__Problem__
Your answer should be the lines below from the one holding "0.1% | 100%" through the one holding "87 | 0.5% | 96%", copied exactly and with nothing else.

__The records__
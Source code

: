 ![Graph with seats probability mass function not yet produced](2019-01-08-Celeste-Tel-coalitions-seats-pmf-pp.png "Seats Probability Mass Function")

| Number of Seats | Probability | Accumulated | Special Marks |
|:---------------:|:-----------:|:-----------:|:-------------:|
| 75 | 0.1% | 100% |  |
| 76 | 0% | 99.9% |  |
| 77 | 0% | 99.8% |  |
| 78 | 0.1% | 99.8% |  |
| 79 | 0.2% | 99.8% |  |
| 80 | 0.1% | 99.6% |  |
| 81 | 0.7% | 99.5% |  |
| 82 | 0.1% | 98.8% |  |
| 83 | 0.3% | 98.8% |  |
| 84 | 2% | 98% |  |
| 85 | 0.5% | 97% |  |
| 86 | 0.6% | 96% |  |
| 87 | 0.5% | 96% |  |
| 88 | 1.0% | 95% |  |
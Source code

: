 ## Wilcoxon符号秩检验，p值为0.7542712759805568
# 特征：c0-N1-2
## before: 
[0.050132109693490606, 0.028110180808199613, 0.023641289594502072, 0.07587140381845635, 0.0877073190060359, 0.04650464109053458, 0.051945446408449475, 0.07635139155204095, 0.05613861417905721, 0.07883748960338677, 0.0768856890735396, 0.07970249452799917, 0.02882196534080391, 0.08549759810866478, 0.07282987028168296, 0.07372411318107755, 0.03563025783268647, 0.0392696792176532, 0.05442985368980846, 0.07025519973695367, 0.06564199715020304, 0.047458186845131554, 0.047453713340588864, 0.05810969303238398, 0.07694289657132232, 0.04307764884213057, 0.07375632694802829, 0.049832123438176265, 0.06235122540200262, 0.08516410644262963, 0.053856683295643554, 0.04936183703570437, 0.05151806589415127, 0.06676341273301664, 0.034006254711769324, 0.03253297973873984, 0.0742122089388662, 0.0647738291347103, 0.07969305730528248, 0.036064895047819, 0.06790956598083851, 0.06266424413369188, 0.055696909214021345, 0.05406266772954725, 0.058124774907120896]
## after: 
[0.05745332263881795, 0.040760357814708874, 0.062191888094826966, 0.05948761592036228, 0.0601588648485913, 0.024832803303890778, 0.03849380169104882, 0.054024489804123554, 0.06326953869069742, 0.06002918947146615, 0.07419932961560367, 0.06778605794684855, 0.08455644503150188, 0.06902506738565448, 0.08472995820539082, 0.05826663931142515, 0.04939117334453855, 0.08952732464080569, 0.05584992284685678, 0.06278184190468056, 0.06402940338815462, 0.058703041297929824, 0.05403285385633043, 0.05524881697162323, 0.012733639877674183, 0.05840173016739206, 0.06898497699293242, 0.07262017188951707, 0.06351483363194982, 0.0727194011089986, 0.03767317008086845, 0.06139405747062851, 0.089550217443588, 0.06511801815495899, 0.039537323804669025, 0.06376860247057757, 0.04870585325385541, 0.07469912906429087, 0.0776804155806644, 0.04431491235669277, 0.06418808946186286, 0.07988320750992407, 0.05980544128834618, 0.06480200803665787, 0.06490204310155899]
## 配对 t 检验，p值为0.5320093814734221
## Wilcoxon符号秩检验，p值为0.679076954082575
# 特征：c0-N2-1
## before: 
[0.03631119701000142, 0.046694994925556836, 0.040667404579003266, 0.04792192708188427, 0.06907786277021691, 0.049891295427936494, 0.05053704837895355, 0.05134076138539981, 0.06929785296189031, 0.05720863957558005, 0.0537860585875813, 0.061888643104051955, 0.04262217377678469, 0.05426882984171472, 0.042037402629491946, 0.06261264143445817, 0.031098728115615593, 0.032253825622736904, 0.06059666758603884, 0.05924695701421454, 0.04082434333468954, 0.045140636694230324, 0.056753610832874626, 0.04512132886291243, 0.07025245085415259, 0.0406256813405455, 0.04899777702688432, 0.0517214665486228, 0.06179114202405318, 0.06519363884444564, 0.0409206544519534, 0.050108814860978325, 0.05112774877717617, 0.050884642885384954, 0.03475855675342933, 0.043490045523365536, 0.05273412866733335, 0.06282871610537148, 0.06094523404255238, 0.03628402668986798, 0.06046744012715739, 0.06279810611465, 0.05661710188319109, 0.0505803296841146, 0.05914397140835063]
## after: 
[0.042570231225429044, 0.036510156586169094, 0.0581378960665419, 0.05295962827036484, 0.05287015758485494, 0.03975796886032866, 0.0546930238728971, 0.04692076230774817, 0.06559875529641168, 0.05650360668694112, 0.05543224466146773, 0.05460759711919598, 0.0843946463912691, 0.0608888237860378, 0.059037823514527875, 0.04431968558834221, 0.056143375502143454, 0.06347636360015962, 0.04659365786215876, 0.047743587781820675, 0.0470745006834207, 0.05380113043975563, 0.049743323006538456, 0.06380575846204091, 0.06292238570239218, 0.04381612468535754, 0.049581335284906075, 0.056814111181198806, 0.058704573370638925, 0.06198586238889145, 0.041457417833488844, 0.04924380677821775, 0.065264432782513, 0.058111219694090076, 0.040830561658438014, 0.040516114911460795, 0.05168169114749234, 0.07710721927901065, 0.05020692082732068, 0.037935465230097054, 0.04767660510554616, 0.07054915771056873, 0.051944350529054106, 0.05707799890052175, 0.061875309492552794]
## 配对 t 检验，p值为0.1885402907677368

__Worked solution__
| 75 | 0.1% | 100% |  |
| 76 | 0% | 99.9% |  |
| 77 | 0% | 99.8% |  |
| 78 | 0.1% | 99.8% |  |
| 79 | 0.2% | 99.8% |  |
| 80 | 0.1% | 99.6% |  |
| 81 | 0.7% | 99.5% |  |
| 82 | 0.1% | 98.8% |  |
| 83 | 0.3% | 98.8% |  |
| 84 | 2% | 98% |  |
| 85 | 0.5% | 97% |  |
| 86 | 0.6% | 96% |  |
| 87 | 0.5% | 96% |  |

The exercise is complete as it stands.